Outro exemplo abordado pelo Promotor foi a pecuária verde, modelo de produção que envolve a criação de gado, lavoura e floresta, um sistema que poderia ser mais aplicado na Amazônia. Conforme explicou o integrante do MP, pelo formato, as atividades, realizadas simultaneamente, oportunizam a geração de benefícios, de modo global, para todas as frentes do negócio, impactando na qualidade do produto final.

Ainda nas entrevistas, Pablo Viscardi falou sobre os prejuízos com o desflorestamento, afirmando que, segundo estudo de publicação internacional, a diminuição da vegetação amazônica, com o plantio e pecuária, deverá gerar, até 2050, perdas que atingem montante superior a R$ 5 bilhões.

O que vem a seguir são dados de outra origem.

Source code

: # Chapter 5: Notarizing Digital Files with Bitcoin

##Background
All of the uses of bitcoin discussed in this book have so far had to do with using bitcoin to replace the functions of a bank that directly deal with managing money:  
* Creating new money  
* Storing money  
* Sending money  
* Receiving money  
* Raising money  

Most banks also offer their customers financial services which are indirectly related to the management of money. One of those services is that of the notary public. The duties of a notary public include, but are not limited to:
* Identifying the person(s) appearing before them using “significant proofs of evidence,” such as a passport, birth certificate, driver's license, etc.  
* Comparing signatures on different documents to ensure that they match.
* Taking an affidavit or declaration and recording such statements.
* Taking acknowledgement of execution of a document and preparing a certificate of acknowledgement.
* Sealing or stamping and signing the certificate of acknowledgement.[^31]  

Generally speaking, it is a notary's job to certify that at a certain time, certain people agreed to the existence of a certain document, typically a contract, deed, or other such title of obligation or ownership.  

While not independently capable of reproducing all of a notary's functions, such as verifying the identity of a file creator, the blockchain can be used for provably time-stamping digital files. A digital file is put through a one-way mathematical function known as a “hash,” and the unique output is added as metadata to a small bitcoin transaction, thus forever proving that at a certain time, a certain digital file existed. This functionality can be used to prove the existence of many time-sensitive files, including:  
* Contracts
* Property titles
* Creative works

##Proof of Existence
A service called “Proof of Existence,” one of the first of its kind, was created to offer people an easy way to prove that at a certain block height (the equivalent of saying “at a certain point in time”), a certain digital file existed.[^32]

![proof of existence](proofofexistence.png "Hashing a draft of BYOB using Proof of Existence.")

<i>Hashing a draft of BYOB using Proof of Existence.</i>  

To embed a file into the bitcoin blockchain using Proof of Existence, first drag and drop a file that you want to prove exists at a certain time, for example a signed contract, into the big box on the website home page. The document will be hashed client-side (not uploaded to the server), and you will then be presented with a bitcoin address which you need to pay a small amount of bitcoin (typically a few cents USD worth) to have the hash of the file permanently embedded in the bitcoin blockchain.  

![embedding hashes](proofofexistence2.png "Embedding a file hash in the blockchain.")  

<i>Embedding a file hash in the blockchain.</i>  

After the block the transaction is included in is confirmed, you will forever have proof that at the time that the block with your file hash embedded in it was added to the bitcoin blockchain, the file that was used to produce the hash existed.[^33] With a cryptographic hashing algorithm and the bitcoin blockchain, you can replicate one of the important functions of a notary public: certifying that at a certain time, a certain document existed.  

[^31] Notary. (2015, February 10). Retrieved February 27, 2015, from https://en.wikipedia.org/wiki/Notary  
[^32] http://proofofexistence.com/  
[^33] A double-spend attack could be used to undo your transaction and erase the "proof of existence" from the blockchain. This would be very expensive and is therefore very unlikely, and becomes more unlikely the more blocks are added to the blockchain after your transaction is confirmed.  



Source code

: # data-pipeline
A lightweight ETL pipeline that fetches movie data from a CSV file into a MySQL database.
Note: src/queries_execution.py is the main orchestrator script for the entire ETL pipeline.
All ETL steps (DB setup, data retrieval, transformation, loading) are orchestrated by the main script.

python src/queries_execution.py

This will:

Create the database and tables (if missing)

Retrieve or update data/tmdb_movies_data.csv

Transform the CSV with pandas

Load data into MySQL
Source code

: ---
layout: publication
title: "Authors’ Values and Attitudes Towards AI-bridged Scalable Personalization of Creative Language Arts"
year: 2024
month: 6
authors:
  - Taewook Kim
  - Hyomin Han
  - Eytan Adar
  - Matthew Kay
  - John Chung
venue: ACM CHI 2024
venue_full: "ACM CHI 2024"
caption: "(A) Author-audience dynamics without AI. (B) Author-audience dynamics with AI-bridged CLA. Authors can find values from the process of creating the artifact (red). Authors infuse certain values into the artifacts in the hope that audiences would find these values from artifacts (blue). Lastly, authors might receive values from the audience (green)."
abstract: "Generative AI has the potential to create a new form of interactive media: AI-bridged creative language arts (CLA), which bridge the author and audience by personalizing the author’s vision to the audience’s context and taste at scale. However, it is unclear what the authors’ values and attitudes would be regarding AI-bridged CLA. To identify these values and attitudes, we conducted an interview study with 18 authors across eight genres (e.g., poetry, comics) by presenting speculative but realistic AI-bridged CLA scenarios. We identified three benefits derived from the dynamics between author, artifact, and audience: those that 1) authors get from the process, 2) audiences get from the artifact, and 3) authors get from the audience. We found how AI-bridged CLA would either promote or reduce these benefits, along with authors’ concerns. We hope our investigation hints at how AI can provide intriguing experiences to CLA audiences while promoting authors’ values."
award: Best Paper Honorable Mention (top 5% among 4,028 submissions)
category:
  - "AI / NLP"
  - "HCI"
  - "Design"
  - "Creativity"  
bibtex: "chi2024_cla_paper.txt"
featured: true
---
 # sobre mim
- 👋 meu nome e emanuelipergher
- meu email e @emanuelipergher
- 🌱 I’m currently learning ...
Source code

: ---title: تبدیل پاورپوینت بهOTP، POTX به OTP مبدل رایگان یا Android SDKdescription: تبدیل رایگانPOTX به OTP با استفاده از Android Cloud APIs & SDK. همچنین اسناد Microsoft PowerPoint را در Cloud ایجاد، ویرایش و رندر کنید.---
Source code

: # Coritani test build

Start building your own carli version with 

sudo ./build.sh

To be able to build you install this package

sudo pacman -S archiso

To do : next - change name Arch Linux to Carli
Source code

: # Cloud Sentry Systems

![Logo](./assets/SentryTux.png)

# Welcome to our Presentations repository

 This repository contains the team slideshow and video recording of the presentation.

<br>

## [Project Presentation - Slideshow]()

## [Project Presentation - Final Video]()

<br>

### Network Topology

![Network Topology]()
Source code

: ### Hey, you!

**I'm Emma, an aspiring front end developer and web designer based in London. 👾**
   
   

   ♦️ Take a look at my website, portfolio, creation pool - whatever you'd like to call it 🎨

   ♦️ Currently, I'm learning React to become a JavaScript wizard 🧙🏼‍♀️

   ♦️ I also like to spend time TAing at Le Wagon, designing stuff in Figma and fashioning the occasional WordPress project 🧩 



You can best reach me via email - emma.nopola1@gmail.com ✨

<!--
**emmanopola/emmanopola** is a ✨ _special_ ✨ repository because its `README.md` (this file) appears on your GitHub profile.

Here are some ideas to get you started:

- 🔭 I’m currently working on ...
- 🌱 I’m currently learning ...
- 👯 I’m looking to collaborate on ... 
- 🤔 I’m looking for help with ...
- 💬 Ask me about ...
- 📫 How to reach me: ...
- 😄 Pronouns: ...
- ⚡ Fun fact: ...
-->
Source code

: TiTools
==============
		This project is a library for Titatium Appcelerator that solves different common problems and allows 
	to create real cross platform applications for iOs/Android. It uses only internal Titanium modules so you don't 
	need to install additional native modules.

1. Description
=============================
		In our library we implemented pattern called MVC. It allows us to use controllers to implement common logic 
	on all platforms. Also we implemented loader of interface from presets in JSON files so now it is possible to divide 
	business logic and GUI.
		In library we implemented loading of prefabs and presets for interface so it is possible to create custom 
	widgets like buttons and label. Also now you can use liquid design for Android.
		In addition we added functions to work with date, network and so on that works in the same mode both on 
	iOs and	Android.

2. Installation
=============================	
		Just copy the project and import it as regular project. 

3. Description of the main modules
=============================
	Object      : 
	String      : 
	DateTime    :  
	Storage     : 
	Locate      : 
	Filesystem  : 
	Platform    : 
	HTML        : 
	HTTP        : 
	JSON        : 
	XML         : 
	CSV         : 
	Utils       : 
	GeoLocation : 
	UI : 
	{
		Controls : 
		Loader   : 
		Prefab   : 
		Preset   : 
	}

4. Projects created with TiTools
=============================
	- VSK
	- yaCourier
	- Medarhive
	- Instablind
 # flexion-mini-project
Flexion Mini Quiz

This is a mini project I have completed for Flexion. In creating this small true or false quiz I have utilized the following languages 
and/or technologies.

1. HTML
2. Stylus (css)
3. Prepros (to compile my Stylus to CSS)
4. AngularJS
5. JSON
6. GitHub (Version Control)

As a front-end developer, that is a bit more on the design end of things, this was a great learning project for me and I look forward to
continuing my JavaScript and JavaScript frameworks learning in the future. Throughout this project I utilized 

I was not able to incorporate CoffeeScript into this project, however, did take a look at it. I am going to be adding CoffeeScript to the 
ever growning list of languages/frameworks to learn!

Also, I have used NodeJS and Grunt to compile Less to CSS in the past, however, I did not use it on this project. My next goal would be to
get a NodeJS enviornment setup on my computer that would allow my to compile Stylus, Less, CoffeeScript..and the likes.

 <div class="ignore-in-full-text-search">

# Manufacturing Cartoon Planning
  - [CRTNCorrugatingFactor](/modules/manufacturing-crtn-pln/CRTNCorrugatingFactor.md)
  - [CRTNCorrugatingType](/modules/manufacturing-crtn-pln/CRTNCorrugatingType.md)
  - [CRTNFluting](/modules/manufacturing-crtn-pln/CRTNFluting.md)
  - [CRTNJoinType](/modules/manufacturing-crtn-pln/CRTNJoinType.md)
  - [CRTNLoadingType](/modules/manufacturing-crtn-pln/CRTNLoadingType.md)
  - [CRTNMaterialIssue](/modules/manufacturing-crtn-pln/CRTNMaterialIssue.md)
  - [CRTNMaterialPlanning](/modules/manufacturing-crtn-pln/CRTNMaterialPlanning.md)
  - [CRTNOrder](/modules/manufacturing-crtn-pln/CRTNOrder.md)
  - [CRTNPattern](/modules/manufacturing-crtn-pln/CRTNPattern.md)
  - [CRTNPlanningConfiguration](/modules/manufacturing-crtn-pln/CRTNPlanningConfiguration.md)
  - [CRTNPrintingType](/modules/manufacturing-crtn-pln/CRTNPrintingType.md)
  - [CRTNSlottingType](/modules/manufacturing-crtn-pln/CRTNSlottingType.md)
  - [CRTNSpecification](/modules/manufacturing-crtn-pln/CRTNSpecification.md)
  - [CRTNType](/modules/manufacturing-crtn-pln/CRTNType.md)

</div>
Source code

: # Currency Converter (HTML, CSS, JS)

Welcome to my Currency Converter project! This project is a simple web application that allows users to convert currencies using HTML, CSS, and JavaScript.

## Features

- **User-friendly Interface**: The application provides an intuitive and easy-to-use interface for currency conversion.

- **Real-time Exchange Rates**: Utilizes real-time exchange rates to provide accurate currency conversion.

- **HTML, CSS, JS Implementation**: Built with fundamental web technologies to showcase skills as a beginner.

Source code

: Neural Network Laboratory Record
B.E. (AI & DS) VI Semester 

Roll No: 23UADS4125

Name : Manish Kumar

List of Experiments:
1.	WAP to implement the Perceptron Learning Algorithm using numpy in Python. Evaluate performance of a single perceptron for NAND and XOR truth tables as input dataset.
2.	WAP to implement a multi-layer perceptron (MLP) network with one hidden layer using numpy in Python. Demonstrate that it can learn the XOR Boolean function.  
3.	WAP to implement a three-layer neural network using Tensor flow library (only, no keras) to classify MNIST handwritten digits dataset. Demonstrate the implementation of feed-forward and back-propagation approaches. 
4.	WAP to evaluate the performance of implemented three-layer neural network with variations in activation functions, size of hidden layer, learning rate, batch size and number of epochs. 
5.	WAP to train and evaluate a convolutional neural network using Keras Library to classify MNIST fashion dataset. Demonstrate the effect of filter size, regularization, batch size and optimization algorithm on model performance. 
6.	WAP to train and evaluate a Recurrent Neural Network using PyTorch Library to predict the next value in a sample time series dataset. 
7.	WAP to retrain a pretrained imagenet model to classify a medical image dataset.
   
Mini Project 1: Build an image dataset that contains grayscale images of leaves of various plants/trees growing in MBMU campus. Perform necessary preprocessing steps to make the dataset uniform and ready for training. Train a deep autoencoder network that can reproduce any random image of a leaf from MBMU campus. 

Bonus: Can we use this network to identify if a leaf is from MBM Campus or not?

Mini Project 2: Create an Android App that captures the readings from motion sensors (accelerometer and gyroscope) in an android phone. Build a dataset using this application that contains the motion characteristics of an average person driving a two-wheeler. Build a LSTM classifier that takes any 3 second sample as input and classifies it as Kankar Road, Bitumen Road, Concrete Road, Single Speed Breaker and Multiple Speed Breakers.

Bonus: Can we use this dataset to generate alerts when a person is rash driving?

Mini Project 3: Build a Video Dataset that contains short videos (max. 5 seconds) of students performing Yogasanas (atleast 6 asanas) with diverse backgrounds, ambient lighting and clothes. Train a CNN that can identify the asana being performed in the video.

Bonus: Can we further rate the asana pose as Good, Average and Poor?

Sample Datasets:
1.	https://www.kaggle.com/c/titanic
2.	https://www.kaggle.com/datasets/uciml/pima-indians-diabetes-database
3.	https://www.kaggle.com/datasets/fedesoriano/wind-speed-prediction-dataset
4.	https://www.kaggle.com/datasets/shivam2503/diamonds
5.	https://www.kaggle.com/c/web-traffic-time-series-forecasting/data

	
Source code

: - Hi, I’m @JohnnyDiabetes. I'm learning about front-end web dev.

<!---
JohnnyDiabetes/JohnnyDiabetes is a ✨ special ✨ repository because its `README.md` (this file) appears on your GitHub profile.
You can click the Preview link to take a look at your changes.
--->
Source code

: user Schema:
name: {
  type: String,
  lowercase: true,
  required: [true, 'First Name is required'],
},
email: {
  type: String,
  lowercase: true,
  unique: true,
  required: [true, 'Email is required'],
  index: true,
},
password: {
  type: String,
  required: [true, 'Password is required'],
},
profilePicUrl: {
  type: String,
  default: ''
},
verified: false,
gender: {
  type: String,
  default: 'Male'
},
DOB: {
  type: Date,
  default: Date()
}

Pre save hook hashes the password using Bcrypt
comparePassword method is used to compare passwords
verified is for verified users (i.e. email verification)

O Promotor de Justiça mencionou, como possibilidade de ganhos na Amazônia, o que chamou de mercantilização de serviços florestais, um modelo já aplicado no exterior, em curso de regulamentação no Estado. “Você, que tem sua propriedade e preserva, vai ganhar por isso”.

Também citou o mercado mundial de crédito de carbono, chamando atenção para as unidades de conservação de Rondônia. A esse respeito, avaliou, considerando as dimensões de um dos parques estaduais, que o Estado poderia arrecadar de R$ a 2 a R$ 5 bilhões, com a exploração turística, legal e sustentável. “Seria um recurso a ser destinado à execução de políticas públicas nas áreas de meio ambiente, saúde, educação e, ainda, em favor dos povos tradicionais dessas regiões”, argumentou, informando já haver estudos do poder público neste sentido.

Ao explicar este mercado, Pablo Viscardi acrescentou que empresas que possuem um nível muito alto de emissão de gases poluentes e poucas opções para a redução podem comprar créditos de carbono de entes públicos que garantem a preservação em suas regiões. “Por isso, entendemos que a extinção de unidades de conservação seria a destruição de um imenso patrimônio natural e, além disso, a eliminação da possibilidade de ganho com esta tendência mundial”, destacou.

Durante as entrevistas, o Promotor de Justiça reforçou o papel constitucional do Ministério Público de promover a proteção do meio ambiente, fiscalizando a observância às leis ambientais e garantindo a defesa do patrimônio natural do Estado, sua fauna, rios e florestas, um trabalho intenso, que evidencia o compromisso da Instituição com a preservação da Amazônia, a manutenção de áreas protegidas e a inviolabilidade de ecossistemas.